If you want to free all memory allocated by FFTW, you should call fftwf_cleanup() at the end of your program, as documented in the manual. You also need to first call fftwf_destroy_plan, which is currently commented out in your code above?

mwk088 commented 2 years ago

Our program runs indefinitely. That we are seeing a continual memory growth over time and that valgrind is pointing us to fftw, hence our attempt to use cleanup to some degree of regularity.

If the fft plan continuously adds wisdom over time, how do we “cleanup” with something that runs forever?

stevengj commented 2 years ago
  1. You need to call fftwf_destroy_plan after you are done with a plan, otherwise you have a memory leak. (Presumably you should do this in the destructor for Framework_Fft.)
  2. Although FFTW allocates some memory (e.g. "wisdom") internally when you create a plan, this memory is re-used when re-creating a plan of the same size. So if you are creating plans over and over of the same sizes (and destroying them) then there is no growth in total memory usage.
mwk088 commented 2 years ago

Thanks for the feedback. Currently, we create a plan once inside 'initialize' upon startup and use that plan over and over with FftComplex being executed on streaming data constantly. I have updated what the code now looks like above. And below is what Valgrind tells me about the fftwf leak. Is this an incorrect reporting by Valgrind?

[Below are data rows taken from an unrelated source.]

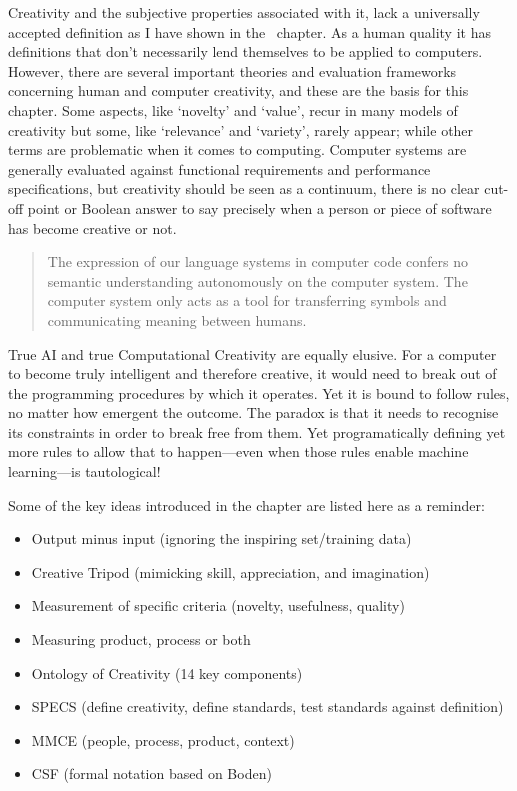 Creativity and the subjective properties associated with it, lack a universally accepted definition as I have shown in the~ chapter. As a human quality it has definitions that don’t necessarily lend themselves to be applied to computers. However, there are several important theories and evaluation frameworks concerning human and computer creativity, and these are the basis for this chapter. Some aspects, like `novelty' and `value', recur in many models of creativity but some, like `relevance' and `variety', rarely appear; while other terms are problematic when it comes to computing. Computer systems are generally evaluated against functional requirements and performance specifications, but creativity should be seen as a continuum, there is no clear cut-off point or Boolean answer to say precisely when a person or piece of software has become creative or not.

\begin{quotation}
  The expression of our language systems in computer code confers no semantic understanding autonomously on the computer system. The computer system only acts as a tool for transferring symbols and communicating meaning between humans. 
\end{quotation}

True \ac{AI} and true Computational Creativity are equally elusive. For a computer to become truly intelligent and therefore creative, it would need to break out of the programming procedures by which it operates. Yet it is bound to follow rules, no matter how emergent the outcome. The paradox is that it needs to recognise its constraints in order to break free from them. Yet programatically defining yet more rules to allow that to happen---even when those rules enable machine learning---is tautological!

\spirals

Some of the key ideas introduced in the  chapter are listed here as a reminder:

\begin{itemize}
  \item Output minus input (ignoring the inspiring set/training data)
  \item Creative Tripod (mimicking skill, appreciation, and imagination)
  \item Measurement of specific criteria (novelty, usefulness, quality)
  \item Measuring product, process or both
  \item Ontology of Creativity (14 key components)
  \item \ac{SPECS} (define creativity, define standards, test standards against definition)
  \item \ac{MMCE} (people, process, product, context)
  \item \ac{CSF} (formal notation based on Boden)
\end{itemize}


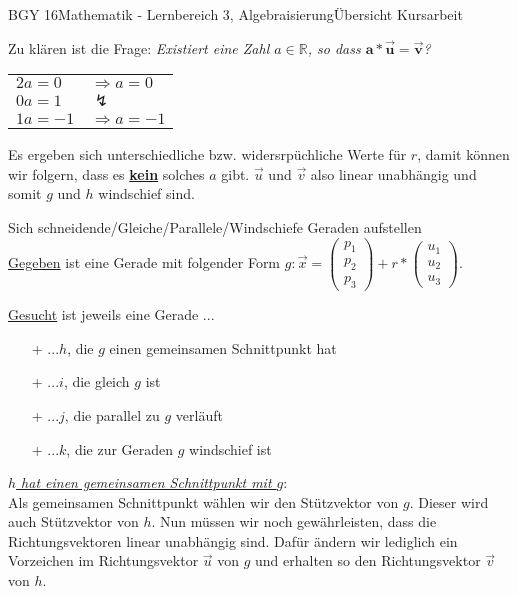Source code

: \documentclass[oneside,openany,headings=optiontotoc,11pt,numbers=noenddot]{scrreprt}
\begin{document}
\begin{worksheet}{BGY 16}{Mathematik - Lernbereich 3, Algebraisierung}{Übersicht Kursarbeit}
\begin{framed}
			Zu klären ist die Frage: \textit{Existiert eine Zahl \(a\in\mathbb{R}\), so dass \(\mathbf{a*\vec{u} = \vec{v}}\)?}
			\begin{tabularx}{\textwidth}{ll}
				\(2a = 0\) & \(\Rightarrow a = 0\)\\
				\(0a = 1\) & \(\lightning\)\\
				\(1a = -1\) & \(\Rightarrow a = -1\)
			\end{tabularx}
			Es ergeben sich unterschiedliche bzw. widersrpüchliche Werte für \(r\), damit können wir folgern, dass es \underline{\textbf{kein}} solches \(a\) gibt. \(\vec{u}\) und \(\vec{v}\) also linear \color{blue}unabhängig\normalcolor{} und somit \(g\) und \(h\) \color{red}windschief\normalcolor{} sind.\\
		\end{framed}
		\begin{framed}
			\noindent
			\tiny{\color{codegray}Sich schneidende/Gleiche/Parallele/Windschiefe Geraden aufstellen}\\\normalsize
			\underline{Gegeben} ist eine Gerade mit folgender Form \(g: \vec{x} = \left(\begin{array}{c}p_1\\p_2\\p_3\end{array}\right) + r*\left(\begin{array}{c}u_1\\u_2\\u_3\end{array}\right)\).\\
			\par\noindent
			\underline{Gesucht} ist jeweils eine Gerade ...
			\begin{itemize}
				\item[+] ...\(h\), die \(g\) \color{codegreen}einen\normalcolor{} gemeinsamen Schnittpunkt hat
				\item[+] ...\(i\), die \color{codegreen}gleich\normalcolor{} \(g\) ist
				\item[+] ...\(j\), die \color{red}parallel\normalcolor{} zu \(g\) verläuft
				\item[+] ...\(k\), die zur Geraden \(g\) \color{red}windschief\normalcolor{} ist
			\end{itemize}
			\par\bigskip\noindent
			\underline{\textit{\(h\) hat \color{codegreen}einen\normalcolor{} gemeinsamen Schnittpunkt mit \(g\)}}:\\
			Als gemeinsamen Schnittpunkt wählen wir den Stützvektor von \(g\). Dieser wird auch Stützvektor von \(h\). Nun müssen wir noch gewährleisten, dass die Richtungsvektoren linear \color{blue}unabhängig\normalcolor{} sind. Dafür ändern wir lediglich ein Vorzeichen im Richtungsvektor \(\vec{u}\) von \(g\) und erhalten so den Richtungsvektor \(\vec{v}\) von \(h\).\\

\end{framed}
\end{worksheet}
\end{document}

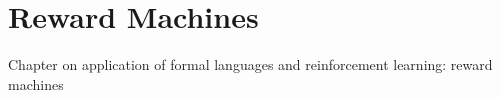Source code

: \section{Reward Machines}

Chapter on application of formal languages and reinforcement learning: reward machines \cite{RM2018} \cite{LTL2019} \cite{RM2022}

==20853== 19,080 (96 direct, 18,984 indirect) bytes in 4 blocks are definitely lost in loss record 14,519 of 14,694
==20853==    at 0x4C3C486: memalign (vg_replace_malloc.c:1517)
==20853==    by 0x14C83BE4: fftwf_malloc_plain (in /usr/local/lib/libfftw3f.so.3.3.2)
==20853==    by 0x14D60E21: fftwf_mkapiplan (in /usr/local/lib/libfftw3f.so.3.3.2)
==20853==    by 0x14D67B25: fftwf_plan_many_dft (in /usr/local/lib/libfftw3f.so.3.3.2)
==20853==    by 0x14D66F76: fftwf_plan_dft (in /usr/local/lib/libfftw3f.so.3.3.2)
==20853==    by 0x14D66D85: fftwf_plan_dft_1d (in /usr/local/lib/libfftw3f.so.3.3.2)
==20853==    by 0x566E72A7: Framework_Fft::initialize() (Framework_Fft.cc:17)
==20853==    by 0x566E7380: Framework_Fft::FftComplex(unsigned long, std::complex<float> const*, std::complex<float>*) (Framework_Fft.cc:40)
==20853==    by 0x55ACDBA1: CPhy_Dft_Ofdm_impl::Phy_Dft_Ofdm_ac(CState_BurstStateParams_impl*) (CPhy_Dft_Ofdm_impl.cc:202)
==20853==    by 0x55B6449C: CState_NonHt_Ltf_Ofdm_impl::Process(unsigned long, std::complex<float>**, CState_BurstStateParams_impl*) (CState_NonHt_Ltf_Ofdm_impl.cc:507)
==20853==    by 0x55B68DFC: CStateHandler_NonHt_Plcp_Ofdm_impl::Process(unsigned long, unsigned long, std::complex<float>**, CState_BurstStateParams_impl*) (CStateHandler_NonHt_Plcp_Ofdm_impl.cc:191)
==20853==    by 0x55805DDB: gr::wifi_ac::CGRHandler_Ofdm_Plcp_impl::handler(boost::shared_ptr<pmt::pmt_base>, std::vector<void*, std::allocator<void*> >) (CGRHandler_Ofdm_Plcp_impl.cc:293)
stevengj commented 2 years ago

And below is what Valgrind tells me about the fftwf leak. Is this an incorrect reporting by Valgrind?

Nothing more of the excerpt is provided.